Couples: Should We Move In Together Before Marriage?

You and your boyfriend or girlfriend have started discussing the possibility of moving in together. Should you?

One of the biggest issues couples face when their relationship gets a little more serious or when they become engaged is the idea of moving in together. For some couples, the decision is already made as some religions and cultures do not even allow couples to move in together before marriage. For the other couples who are struggling to decide whether or not moving in together is a good idea before the actual marriage, this article is for you.

Many couples feel that if they are already engaged and ready to make the next big move, there is no need to prolong the moving in together part until after the marriage. After all, who wants to worry about the marriage details, the honeymoon and moving one person's things to another person's house or apartment all within the same month? If you are still wondering whether or not moving in together is for you, here are a few questions you might want to consider before making the big move.

* Are you rushing? If you just met the guy a few weeks earlier and already you have a key to his apartment and he wants you to move in with him, you may want to step back a little bit and think things through. Sure, some couples meet, get married in a month and live long and happy marriages, but these cases are far and few in between. If you are having second thoughts about moving in so quickly, listen to your gut and wait a little bit until the initial courtship has waned a bit and things have started to settle. At that point you can decide whether or not moving in together is a good idea. If at any point you feel that moving in together is not a good idea, it probably isn't.

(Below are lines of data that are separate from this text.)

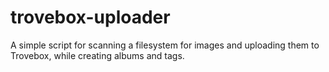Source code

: trovebox-uploader
=================

A simple script for scanning a filesystem for images and uploading them to Trovebox, while creating albums and tags.
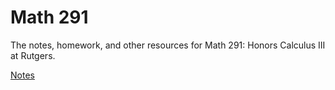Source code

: # Math 291
The notes, homework, and other resources for Math 291: Honors Calculus III at Rutgers.

[Notes](https://rajeevatla.com/Math-291/Notes/notes.pdf)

* If you and your boyfriend/girlfriend live in separate cities or separate states, should you move in together? If you are mere months away from the actual wedding and you will eventually be living in your boyfriend's or girlfriend's city or state, there is really no reason why moving in together is a bad idea. However, if the relationship is fairly new and there have been major issues concerning finances or fidelity or religion or trust, picking up and moving to an entirely new city or state may not be the best idea. One question you may want to ask yourself is whether or not you can see yourself living in this new area without your boyfriend or girlfriend. You may be away from all of your friends and family with a new move, so make sure that you are absolutely sure about the path this relationship is taking. If you have a job or career, you may want to make sure there is a demand for your certain occupation in case the relationship turns sour and you are on your own again in a new town.

* Is the move economically more advantageous? How will the move affect your finances? If making a move will put financial strain on the relationship due to one person giving up a job or one person taking a lower-paying job, is that something you and your boyfriend or girlfriend are equipped and ready to tackle? More than likely, moving in together will ease the financial strain because the rent or mortgage payment and bills and expenses will usually have two incomes as a supply; however, if moving together means combining finances and taking on your boyfriend or girlfriend's overwhelming debt, you may want to reconsider moving in for a little bit until you or your boyfriend or girlfriend have their own finances under control.